One limitation of this approach is that you can’t (yet?) easily reproduce earlier states of the code. If you process yesterday’s data with today’s logic, you could easily come up with different answers than you did yesterday. In practice this doesn’t come up that often, but it’s interesting to imagine automatic solutions. A bi-temporal code repository? Hmmm…
The ability to replay history may be surprising & novel to the business. Business invented the concept of “closing” (as in “year-end closing”) to sweep the sins of the past under the rug. Retroactive changes become exercises in accounting legerdemain. Don’t expect the business to adapt instantly.
Note that our transactions aren’t the only thing we will need to explain the history of a contract. We also need a Document Store (to be described later) to account for all correspondence sent & received.
Note: In pricing of insurance policies and changes to them, we routinely effective date both the rate data that drives this process *and the code itself.* Especially in government regulated environments (mostly personal insurance). Changes to insurance rates and algorithms must be filed with the government regulating agencies and approved. Policy terms that start after the approved effective date use the new rates and algorithms. Changes to policy terms that start before then use the old data and code.

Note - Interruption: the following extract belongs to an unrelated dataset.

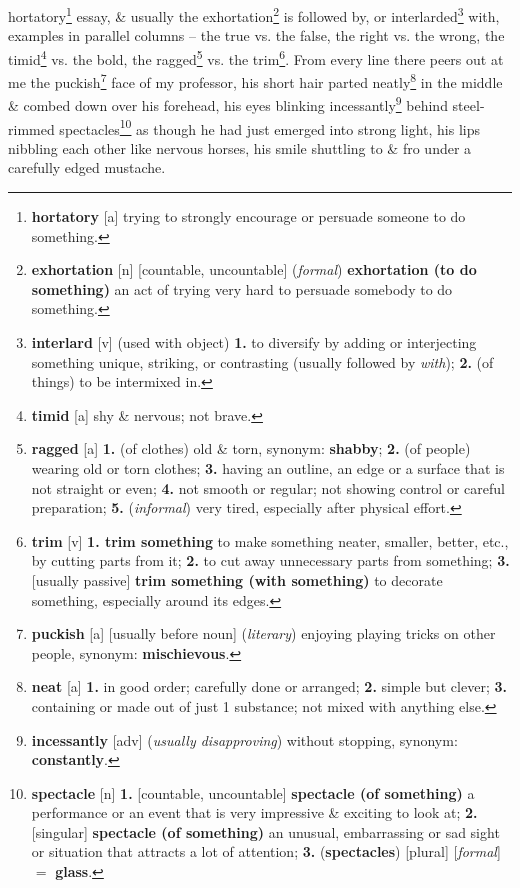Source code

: \documentclass{article}
\begin{document}
hortatory\footnote{{\bf hortatory} [a] trying to strongly encourage or persuade someone to do something.} essay, \& usually the exhortation\footnote{{\bf exhortation} [n] [countable, uncountable] ({\it formal}) {\bf exhortation (to do something)} an act of trying very hard to persuade somebody to do something.} is followed by, or interlarded\footnote{{\bf interlard} [v] (used with object) {\bf 1.} to diversify by adding or interjecting something unique, striking, or contrasting (usually followed by {\it with}); {\bf 2.} (of things) to be intermixed in.} with, examples in parallel columns -- the true vs. the false, the right vs. the wrong, the timid\footnote{{\bf timid} [a] shy \& nervous; not brave.} vs. the bold, the ragged\footnote{{\bf ragged} [a] {\bf 1.} (of clothes) old \& torn, {\sc synonym}: {\bf shabby}; {\bf 2.} (of people) wearing old or torn clothes; {\bf 3.} having an outline, an edge or a surface that is not straight or even; {\bf 4.} not smooth or regular; not showing control or careful preparation; {\bf 5.} ({\it informal}) very tired, especially after physical effort.} vs. the trim\footnote{{\bf trim} [v] {\bf 1. trim something} to make something neater, smaller, better, etc., by cutting parts from it; {\bf 2.} to cut away unnecessary parts from something; {\bf 3.} [usually passive] {\bf trim something (with something)} to decorate something, especially around its edges.}. From every line there peers out at me the puckish\footnote{{\bf puckish} [a] [usually before noun] ({\it literary}) enjoying playing tricks on other people, {\sc synonym}: {\bf mischievous}.} face of my professor, his short hair parted neatly\footnote{{\bf neat} [a] {\bf 1.} in good order; carefully done or arranged; {\bf 2.} simple but clever; {\bf 3.} containing or made out of just 1 substance; not mixed with anything else.} in the middle \& combed down over his forehead, his eyes blinking incessantly\footnote{{\bf incessantly} [adv] ({\it usually disapproving}) without stopping, {\sc synonym}: {\bf constantly}.} behind steel-rimmed spectacles\footnote{{\bf spectacle} [n] {\bf 1.} [countable, uncountable] {\bf spectacle (of something)} a performance or an event that is very impressive \& exciting to look at; {\bf 2.} [singular] {\bf spectacle (of something)} an unusual, embarrassing or sad sight or situation that attracts a lot of attention; {\bf 3.} ({\bf spectacles}) [plural] [{\it formal}] $=$ {\bf glass}.} as though he had just emerged into strong light, his lips nibbling each other like nervous horses, his smile shuttling to \& fro under a carefully edged mustache.
\end{document}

(Bug fixes can and sometimes must be applied retroactively.)
It's helpful to realize that in modern "stored program" (or Von Neumann) architectures, there is no fundamental difference between code and data. With scripting languages, one can store the script code in effective dated records. In more "conventional" languages, one can effective date the function/method lookup tables.
If I understand well, this is last post of series. I can't find previous/related posts. Or I need to upgrade? Sorry I'm new on this Substack thing.